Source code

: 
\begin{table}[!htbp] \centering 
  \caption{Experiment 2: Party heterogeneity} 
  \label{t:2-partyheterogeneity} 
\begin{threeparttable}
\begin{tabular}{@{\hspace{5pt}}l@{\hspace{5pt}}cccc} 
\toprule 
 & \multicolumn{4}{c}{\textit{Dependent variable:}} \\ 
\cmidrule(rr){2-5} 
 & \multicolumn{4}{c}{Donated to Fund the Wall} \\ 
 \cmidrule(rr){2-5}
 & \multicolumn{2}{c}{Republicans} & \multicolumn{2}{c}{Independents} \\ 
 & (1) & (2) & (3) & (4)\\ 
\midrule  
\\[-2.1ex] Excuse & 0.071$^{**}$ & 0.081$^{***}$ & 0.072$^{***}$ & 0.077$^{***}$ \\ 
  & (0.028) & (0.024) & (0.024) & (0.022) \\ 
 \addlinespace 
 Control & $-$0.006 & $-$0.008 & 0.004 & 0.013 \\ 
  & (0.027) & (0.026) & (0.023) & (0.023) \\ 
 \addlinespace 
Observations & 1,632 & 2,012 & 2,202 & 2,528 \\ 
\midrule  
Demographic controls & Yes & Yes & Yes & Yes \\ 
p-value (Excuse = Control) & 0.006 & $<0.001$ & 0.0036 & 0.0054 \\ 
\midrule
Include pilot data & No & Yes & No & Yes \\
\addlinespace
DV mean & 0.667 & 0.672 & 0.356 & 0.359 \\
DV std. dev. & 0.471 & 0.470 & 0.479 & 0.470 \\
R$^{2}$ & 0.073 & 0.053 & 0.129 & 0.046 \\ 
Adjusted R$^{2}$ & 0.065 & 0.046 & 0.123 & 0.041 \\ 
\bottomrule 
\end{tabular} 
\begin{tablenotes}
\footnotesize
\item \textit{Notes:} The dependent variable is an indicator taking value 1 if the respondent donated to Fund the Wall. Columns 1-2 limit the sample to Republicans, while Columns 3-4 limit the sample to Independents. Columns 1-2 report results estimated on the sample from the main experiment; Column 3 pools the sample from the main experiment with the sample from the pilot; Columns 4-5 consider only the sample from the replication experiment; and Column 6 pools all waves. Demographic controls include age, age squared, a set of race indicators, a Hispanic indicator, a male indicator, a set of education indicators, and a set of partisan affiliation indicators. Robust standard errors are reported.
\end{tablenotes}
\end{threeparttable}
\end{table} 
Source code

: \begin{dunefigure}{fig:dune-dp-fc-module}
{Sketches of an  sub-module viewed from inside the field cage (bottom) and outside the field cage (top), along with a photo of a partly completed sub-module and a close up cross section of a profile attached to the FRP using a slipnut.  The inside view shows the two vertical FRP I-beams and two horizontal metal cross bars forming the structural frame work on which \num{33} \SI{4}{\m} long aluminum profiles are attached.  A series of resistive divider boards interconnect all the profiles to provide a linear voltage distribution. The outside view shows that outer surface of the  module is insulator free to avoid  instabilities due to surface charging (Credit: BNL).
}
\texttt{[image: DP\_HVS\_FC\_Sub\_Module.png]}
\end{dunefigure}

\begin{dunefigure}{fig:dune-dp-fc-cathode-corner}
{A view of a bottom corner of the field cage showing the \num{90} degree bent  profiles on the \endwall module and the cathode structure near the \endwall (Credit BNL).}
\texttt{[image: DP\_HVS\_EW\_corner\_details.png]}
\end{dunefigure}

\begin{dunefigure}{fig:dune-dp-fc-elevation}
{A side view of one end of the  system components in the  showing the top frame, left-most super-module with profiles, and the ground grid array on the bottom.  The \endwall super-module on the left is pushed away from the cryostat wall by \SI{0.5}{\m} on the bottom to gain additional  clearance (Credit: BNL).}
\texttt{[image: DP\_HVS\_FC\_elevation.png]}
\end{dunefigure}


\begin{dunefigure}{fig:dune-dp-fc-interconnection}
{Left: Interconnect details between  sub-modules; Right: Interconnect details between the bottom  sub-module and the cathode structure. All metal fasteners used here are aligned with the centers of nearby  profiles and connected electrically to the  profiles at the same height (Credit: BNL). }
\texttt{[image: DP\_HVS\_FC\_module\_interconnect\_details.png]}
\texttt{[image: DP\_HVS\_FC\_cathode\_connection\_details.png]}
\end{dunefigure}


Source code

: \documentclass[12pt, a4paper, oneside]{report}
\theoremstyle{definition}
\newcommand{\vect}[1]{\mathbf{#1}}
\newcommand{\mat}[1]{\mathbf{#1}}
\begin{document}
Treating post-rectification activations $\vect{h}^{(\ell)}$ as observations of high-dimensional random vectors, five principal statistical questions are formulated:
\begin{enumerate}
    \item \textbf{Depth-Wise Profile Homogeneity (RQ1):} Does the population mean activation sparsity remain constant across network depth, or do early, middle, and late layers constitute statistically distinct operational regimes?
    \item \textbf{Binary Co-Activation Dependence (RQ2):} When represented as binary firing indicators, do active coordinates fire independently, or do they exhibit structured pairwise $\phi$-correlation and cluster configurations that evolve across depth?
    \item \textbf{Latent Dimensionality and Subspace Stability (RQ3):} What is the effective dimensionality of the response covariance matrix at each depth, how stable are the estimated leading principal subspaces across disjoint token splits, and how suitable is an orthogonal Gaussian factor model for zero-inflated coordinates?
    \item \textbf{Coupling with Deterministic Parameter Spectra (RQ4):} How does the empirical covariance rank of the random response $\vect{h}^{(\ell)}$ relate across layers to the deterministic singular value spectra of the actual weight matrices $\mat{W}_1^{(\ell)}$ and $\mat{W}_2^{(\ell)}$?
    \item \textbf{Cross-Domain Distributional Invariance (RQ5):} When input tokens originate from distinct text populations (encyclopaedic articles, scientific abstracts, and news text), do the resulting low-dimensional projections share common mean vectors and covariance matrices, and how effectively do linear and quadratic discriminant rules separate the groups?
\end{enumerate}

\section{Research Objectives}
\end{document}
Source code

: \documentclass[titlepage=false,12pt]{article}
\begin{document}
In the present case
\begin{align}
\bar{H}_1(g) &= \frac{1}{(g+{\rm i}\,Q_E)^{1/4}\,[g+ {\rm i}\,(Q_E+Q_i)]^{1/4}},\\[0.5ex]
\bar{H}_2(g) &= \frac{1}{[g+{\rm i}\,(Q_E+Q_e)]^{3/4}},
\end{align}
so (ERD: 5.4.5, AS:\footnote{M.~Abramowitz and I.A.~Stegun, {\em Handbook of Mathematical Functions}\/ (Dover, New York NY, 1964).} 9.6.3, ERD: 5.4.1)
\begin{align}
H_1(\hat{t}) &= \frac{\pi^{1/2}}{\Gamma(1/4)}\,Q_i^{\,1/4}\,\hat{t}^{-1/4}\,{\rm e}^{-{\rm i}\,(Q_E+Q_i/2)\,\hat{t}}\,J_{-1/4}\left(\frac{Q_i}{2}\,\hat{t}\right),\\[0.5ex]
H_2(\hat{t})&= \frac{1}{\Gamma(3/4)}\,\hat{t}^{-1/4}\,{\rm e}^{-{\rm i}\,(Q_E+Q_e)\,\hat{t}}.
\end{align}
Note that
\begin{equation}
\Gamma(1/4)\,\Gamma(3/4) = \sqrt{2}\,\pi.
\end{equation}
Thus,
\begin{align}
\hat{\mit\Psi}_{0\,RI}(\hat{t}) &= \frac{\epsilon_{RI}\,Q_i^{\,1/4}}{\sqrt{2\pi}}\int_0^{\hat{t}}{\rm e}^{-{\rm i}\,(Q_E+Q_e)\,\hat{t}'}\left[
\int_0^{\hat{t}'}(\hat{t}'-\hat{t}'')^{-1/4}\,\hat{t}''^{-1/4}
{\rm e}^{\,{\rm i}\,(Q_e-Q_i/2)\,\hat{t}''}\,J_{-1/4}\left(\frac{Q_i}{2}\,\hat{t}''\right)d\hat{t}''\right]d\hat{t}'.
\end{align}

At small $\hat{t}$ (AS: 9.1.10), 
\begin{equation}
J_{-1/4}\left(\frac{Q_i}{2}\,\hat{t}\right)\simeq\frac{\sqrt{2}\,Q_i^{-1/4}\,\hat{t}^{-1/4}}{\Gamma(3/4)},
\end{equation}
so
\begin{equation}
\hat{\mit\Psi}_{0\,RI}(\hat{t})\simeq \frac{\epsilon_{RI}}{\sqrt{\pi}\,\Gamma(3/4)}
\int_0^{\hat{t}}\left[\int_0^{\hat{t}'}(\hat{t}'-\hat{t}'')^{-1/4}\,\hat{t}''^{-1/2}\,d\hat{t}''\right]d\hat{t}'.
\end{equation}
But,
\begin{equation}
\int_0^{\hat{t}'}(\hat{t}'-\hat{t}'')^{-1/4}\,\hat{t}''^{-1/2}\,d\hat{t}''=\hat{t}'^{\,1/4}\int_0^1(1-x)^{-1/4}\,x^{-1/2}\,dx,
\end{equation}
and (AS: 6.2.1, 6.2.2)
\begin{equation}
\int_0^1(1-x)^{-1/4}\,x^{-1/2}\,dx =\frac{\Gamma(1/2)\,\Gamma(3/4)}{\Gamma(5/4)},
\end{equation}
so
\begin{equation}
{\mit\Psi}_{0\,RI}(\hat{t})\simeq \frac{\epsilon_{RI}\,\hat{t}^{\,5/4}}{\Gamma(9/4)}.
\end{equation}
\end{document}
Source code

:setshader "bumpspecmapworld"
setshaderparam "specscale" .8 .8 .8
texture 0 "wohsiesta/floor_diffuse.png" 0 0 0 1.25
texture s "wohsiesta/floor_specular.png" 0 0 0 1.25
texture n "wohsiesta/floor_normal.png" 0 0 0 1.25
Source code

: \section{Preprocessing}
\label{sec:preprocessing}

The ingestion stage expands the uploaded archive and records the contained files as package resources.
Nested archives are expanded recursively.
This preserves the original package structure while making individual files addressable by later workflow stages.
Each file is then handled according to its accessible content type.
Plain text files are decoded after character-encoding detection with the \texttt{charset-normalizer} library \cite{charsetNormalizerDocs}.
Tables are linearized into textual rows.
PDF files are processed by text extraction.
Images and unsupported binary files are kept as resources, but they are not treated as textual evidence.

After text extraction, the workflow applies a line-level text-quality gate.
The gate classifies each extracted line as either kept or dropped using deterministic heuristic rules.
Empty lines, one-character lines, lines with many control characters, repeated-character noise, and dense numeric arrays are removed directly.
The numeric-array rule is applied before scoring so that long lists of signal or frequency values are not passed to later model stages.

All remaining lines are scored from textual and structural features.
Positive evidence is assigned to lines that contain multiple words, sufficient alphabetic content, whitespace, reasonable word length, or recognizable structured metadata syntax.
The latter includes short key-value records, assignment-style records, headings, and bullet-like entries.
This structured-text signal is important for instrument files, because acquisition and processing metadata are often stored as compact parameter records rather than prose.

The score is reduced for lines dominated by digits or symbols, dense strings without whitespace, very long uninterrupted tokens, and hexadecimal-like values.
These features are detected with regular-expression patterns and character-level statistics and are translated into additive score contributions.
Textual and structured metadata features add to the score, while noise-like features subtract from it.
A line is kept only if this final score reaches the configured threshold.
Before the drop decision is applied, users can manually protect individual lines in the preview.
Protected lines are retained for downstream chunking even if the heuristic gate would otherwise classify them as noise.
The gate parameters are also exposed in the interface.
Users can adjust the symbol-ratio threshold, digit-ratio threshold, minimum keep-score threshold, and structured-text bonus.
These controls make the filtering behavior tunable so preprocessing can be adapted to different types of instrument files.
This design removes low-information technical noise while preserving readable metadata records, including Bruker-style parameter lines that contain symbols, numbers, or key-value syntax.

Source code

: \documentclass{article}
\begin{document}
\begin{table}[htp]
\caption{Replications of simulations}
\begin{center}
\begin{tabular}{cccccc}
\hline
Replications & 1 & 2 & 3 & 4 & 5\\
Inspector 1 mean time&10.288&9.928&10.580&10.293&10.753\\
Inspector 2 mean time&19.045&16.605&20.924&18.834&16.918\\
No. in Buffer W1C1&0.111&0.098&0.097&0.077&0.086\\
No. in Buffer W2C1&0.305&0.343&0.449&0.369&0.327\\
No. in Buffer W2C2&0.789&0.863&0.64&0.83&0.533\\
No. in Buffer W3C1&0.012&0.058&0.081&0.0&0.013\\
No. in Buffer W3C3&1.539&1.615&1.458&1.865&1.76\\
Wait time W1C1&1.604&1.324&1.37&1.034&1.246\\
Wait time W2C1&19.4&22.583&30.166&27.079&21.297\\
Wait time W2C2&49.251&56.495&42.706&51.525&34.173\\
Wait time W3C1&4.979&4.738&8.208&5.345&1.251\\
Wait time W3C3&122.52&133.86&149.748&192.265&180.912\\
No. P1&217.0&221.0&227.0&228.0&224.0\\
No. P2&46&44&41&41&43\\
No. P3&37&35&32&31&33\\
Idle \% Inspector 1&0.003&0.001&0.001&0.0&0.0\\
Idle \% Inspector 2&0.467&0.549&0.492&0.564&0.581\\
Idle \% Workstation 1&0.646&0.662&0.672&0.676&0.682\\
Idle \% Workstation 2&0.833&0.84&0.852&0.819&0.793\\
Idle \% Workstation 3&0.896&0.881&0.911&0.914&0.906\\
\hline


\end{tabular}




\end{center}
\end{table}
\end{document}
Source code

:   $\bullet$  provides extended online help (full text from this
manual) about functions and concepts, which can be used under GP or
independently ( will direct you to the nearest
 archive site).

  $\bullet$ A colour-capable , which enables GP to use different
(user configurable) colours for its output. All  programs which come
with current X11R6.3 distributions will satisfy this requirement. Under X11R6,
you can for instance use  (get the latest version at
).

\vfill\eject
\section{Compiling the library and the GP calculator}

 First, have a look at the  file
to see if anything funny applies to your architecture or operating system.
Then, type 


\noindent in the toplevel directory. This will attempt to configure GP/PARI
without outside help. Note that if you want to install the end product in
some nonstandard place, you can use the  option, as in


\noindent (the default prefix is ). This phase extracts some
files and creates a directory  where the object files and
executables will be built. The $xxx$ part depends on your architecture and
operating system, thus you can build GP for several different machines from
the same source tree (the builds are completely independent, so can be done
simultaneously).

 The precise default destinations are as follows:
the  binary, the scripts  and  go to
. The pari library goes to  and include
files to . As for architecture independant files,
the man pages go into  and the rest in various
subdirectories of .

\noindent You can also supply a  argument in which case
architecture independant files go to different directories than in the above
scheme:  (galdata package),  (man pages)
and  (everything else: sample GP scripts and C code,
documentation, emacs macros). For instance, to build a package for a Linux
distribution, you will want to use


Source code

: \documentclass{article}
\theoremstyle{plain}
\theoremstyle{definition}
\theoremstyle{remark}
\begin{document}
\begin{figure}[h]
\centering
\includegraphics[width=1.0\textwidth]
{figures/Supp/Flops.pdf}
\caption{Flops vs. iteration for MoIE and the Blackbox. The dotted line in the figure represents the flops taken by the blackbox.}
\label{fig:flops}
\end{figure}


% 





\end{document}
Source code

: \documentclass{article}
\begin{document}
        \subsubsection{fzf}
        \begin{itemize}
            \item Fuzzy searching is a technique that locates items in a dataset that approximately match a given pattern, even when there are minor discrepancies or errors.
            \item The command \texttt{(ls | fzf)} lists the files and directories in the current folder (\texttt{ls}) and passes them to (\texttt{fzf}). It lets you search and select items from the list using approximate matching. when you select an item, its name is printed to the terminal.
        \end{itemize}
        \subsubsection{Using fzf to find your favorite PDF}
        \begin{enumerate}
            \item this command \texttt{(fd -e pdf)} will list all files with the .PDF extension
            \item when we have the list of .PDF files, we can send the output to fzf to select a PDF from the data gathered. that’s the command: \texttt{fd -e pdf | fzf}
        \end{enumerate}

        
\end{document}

_TRY IT_: Check each line above for "noindent" and return the ones that have it.

_EXERCISE RESPONSE_:
\noindent in the toplevel directory. This will attempt to configure GP/PARI
\noindent (the default prefix is ). This phase extracts some
\noindent You can also supply a  argument in which case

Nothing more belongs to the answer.